Michel Ina, finding the essence

Where is the line between art and design?
It can be hard to determine in the context of Michel Ina’ s work.

The Nicaragua-born artist works out of Formworks Studio in Cleveland, creating objects for home interiors, such as chairs, door handles and sculptures that beg for interaction. He also shoots photographs that speak of the organic forms found in nature and the repeating patterns of the manmade world.  And he designs entire rooms, too.

The common denominator? Ina likes to reduce an object to its essence.

“What is needed to complete the project and no more has guided my inquiries and compositions from the beginning,” says Ina, who is one of 15 artists with work represented at the PNC SmartHome at the Cleveland Museum of Natural History.

The question of sustainability — the main theme of the SmartHome — can be answered in different ways.  Ina answers it with a careful choice of materials and by thinking about materialism in a larger sense.

“Design has to be about something,” he says. “Mass-production industries have been centered on one-offs and ‘unlike other’ designs to differentiate their products from their competition in the marketplace.  This has led to a product environment of obsolesce and wastefulness. I believe that designers have had a role in this outcome and can be mindful of their designs’ impact on the environment.”

Also at the SmartHome is “AV d + d,” a tabletop object that engages the viewer by inviting interaction. A block of wood is drilled with six pairs of holes into which one can arrange of set of rods, like stainless steel Pickup Sticks, that splay out in different ways depending on which holes they’re placed in. The holes themselves are drilled at different depths and diameters, causing the rods to lean in different ways.

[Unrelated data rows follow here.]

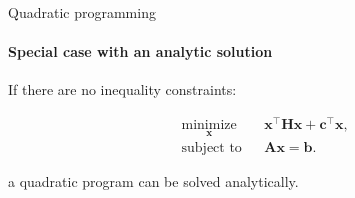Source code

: \documentclass{beamer}
\begin{document}
\begin{frame}{Quadratic programming}
\framesubtitle{Special case with an analytic solution}
\begin{flushleft}

If there are no inequality constraints: 

\begin{equation}
\begin{aligned}
& \underset{\mathbf{x}}{\text{minimize}}
& & \mathbf{x}^\top \mathbf{H} \mathbf{x} + \mathbf{c}^\top\mathbf{x}, \\
& \text{subject to}
& & \mathbf{A} \mathbf{x} = \mathbf{b}.
\end{aligned}
\end{equation}

a quadratic program can be solved analytically.

\end{flushleft}
\end{frame}
\end{document}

Like most of Ina’s work, the piece walks a line between simplified elegance and playfulness. The forms are sleek and basic. Only through the presence of the viewer do they come fully to life. And only through play does the user experience the piece as something that can be endlessly changed.

It is this interactivity, Ina says, that “helps to build a narrative that will reinforce the usefulness of the pieces and lengthen their utility and life cycle.”

These pieces can be viewed at the SmartHome through Oct. 9, when they will be sold in anticipation of the closing of the exhibit. The SmartSale will take place from noon to 4 p.m.

Michel Ina is a 2011 Creative Workforce Fellow.